Council Takes Stand on State Housing Bills


    Weighing in on proposals to build high-density housing in California, the City Council voted unanimously to support resolutions opposing three controversial state bills.
    But on the heels of that May 7 vote, the California Senate Appropriation’s Committee declined to take a vote on one of the bills, Senate Bill 50, thus tabling it for the rest of the year. This means the earliest the bill could be voted on would be January.
    SB50 seeks to rectify the state’s affordable housing crisis by allowing construction of four- and five-story apartment buildings throughout the state within a half-mile radius of what are called “transit rich” areas in higher population areas. Because Orinda has a BART station and is in a county of 600,000-plus residents, it qualifies.
    The bill would also allow the remodeling of existing single-family homes that haven’t been lived in for five years and are considered “substandard” into buildings of up to four units in single-family neighborhoods. Vacant lots in these areas could also have multi-unit structures built on them.

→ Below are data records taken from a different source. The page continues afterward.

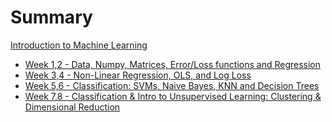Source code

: # Summary

[Introduction to Machine Learning](./index.md)

- [Week 1,2 - Data, Numpy, Matrices, Error/Loss functions and Regression](./week1_2/index.md)
- [Week 3,4 - Non-Linear Regression, OLS, and Log Loss](./week3_4/index.md)
- [Week 5,6 - Classification: SVMs, Naive Bayes, KNN and Decision Trees](./week5_6/index.md)
- [Week 7,8 - Classification & Intro to Unsupervised Learning: Clustering & Dimensional Reduction](./week7_8/index.md)
<!-- - [Week 9,10 - Neural Networks: ANNs, DNNs, and CNNs](./week9_10/index.md) -->
<!-- - [Week 6 – Scripting, CI, and Autograding](./week6/index.md) -->
<!-- - [Week 7 – Doing it All from the Command Line](./week7/index.md) -->
<!-- - [Week 8 - Debuggers and Controlling Processes](./week8/index.md) -->
<!-- - [Week 9 - Code Review/It Works on My Machine](./week9/index.md) -->
<!-- - [Week 10 - Wrapping Up](./week10/index.md) -->
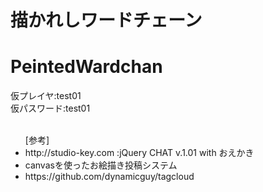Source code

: # 描かれしワードチェーン
# PeintedWardchan
仮プレイヤ:test01<br>
仮パスワード:test01<br>
<br>
<ul>
[参考]
 <li>http://studio-key.com :jQuery CHAT v.1.01 with おえかき</li>
 <li>canvasを使ったお絵描き投稿システム</li>
 <li>https://github.com/dynamicguy/tagcloud</li>
 </ul>
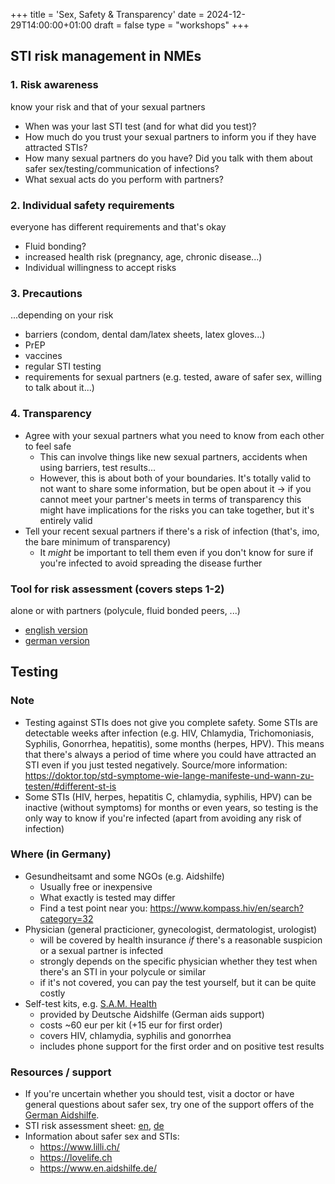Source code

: +++
title = 'Sex, Safety & Transparency'
date = 2024-12-29T14:00:00+01:00
draft = false
type = "workshops"
+++

## STI risk management in NMEs

### 1. Risk awareness

know your risk and that of your sexual partners

- When was your last STI test (and for what did you test)?
- How much do you trust your sexual partners to inform you if they have attracted STIs?
- How many sexual partners do you have? Did you talk with them about safer sex/testing/communication of infections?
- What sexual acts do you perform with partners?

### 2. Individual safety requirements

everyone has different requirements and that's okay

- Fluid bonding?
- increased health risk (pregnancy, age, chronic disease...)
- Individual willingness to accept risks

### 3. Precautions

...depending on your risk

- barriers (condom, dental dam/latex sheets, latex gloves...)
- PrEP
- vaccines
- regular STI testing
- requirements for sexual partners (e.g. tested, aware of safer sex, willing to talk about it...)

### 4. Transparency

- Agree with your sexual partners what you need to know from each other to feel safe
    - This can involve things like new sexual partners, accidents when using barriers, test results...
    - However, this is about both of your boundaries. It's totally valid to not want to share some information, but be open about it -> if you cannot meet your partner's meets in terms of transparency this might have implications for the risks you can take together, but it's entirely valid
- Tell your recent sexual partners if there's a risk of infection (that's, imo, the bare minimum of transparency)
    - It *might* be important to tell them even if you don't know for sure if you're infected to avoid spreading the disease further

### Tool for risk assessment (covers steps 1-2)

alone or with partners (polycule, fluid bonded peers, ...)

- [english version](https://cryptpad.fr/sheet/#/2/sheet/view/U9iyifH7T+ulJHr00pCowfdIvsL3cqxY5o39NHuPKvo/embed/)
- [german version](https://cryptpad.fr/sheet/#/2/sheet/view/txdm3OEhfSIYUW7JOgvK-ng+urq91j13jniUi9sXWQQ/embed/)

## Testing

### Note

- Testing against STIs does not give you complete safety. Some STIs are detectable weeks after infection (e.g. HIV, Chlamydia, Trichomoniasis, Syphilis, Gonorrhea, hepatitis), some months (herpes, HPV). This means that there's always a period of time where you could have attracted an STI even if you just tested negatively.
  Source/more information: https://doktor.top/std-symptome-wie-lange-manifeste-und-wann-zu-testen/#different-st-is
- Some STIs (HIV, herpes, hepatitis C, chlamydia, syphilis, HPV) can be inactive (without symptoms) for months or even years, so testing is the only way to know if you're infected (apart from avoiding any risk of infection)

### Where (in Germany)

- Gesundheitsamt and some NGOs (e.g. Aidshilfe)
    - Usually free or inexpensive
    - What exactly is tested may differ
    - Find a test point near you: https://www.kompass.hiv/en/search?category=32
- Physician (general practicioner, gynecologist, dermatologist, urologist)
    - will be covered by health insurance *if* there's a reasonable suspicion or a sexual partner is infected
    - strongly depends on the specific physician whether they test when there's an STI in your polycule or similar
    - if it's not covered, you can pay the test yourself, but it can be quite costly
- Self-test kits, e.g. [S.A.M. Health](https://www.samhealth.de)
    - provided by Deutsche Aidshilfe (German aids support)
    - costs ~60 eur per kit (+15 eur for first order)
    - covers HIV, chlamydia, syphilis and gonorrhea
    - includes phone support for the first order and on positive test results

### Resources / support

- If you're uncertain whether you should test, visit a doctor or have general questions about safer sex, try one of the support offers of the [German Aidshilfe](https://www.aidshilfe-beratung.de/).
- STI risk assessment sheet: [en](https://cryptpad.fr/sheet/#/2/sheet/view/U9iyifH7T+ulJHr00pCowfdIvsL3cqxY5o39NHuPKvo/embed/), [de](https://cryptpad.fr/sheet/#/2/sheet/view/txdm3OEhfSIYUW7JOgvK-ng+urq91j13jniUi9sXWQQ/embed/)
- Information about safer sex and STIs:
    - https://www.lilli.ch/
    - https://lovelife.ch
    - https://www.en.aidshilfe.de/
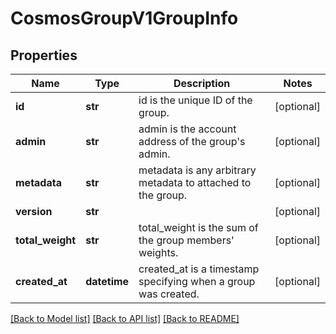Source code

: # CosmosGroupV1GroupInfo

## Properties
Name | Type | Description | Notes
------------ | ------------- | ------------- | -------------
**id** | **str** | id is the unique ID of the group. | [optional] 
**admin** | **str** | admin is the account address of the group&#x27;s admin. | [optional] 
**metadata** | **str** | metadata is any arbitrary metadata to attached to the group. | [optional] 
**version** | **str** |  | [optional] 
**total_weight** | **str** | total_weight is the sum of the group members&#x27; weights. | [optional] 
**created_at** | **datetime** | created_at is a timestamp specifying when a group was created. | [optional] 

[[Back to Model list]](../README.md#documentation-for-models) [[Back to API list]](../README.md#documentation-for-api-endpoints) [[Back to README]](../README.md)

The buildings would have to provide half a parking space per unit.
    Larger homes could also be built in residential neighborhoods if Orinda is defined by the state as a “jobs rich” community, said Orinda Planning Director Drummond Buckley in his report to the council on the legislation. Buckley said the standard for a jobs rich community has yet to be determined.
    High fire risk areas are exempt from the bill’s provisions. According to Buckley that includes neighborhoods such as Upper El Toyonal.
    The other bills the council voted to oppose are AB1487 and SB330. The first would create a housing agency for the Bay Area that could impose regional taxes to fund development, among other things. The latter, known as the Housing Crisis Act of 2019, would relax rules for building new housing and protect tenant rights, among other things.
    SB50 has come under fire throughout the state for having far less stringent rules for affluent coastal cities of 50,000 or less such as Sausalito. Buckley, who once worked for the city of Sausalito, said at the meeting that such cities may have “better lobbyists” in Sacramento. Orinda has a population of 18,000 and does not have a lobbyist in Sacramento. It relies on organizations such as the League of California Cities to do its bidding at the capitol.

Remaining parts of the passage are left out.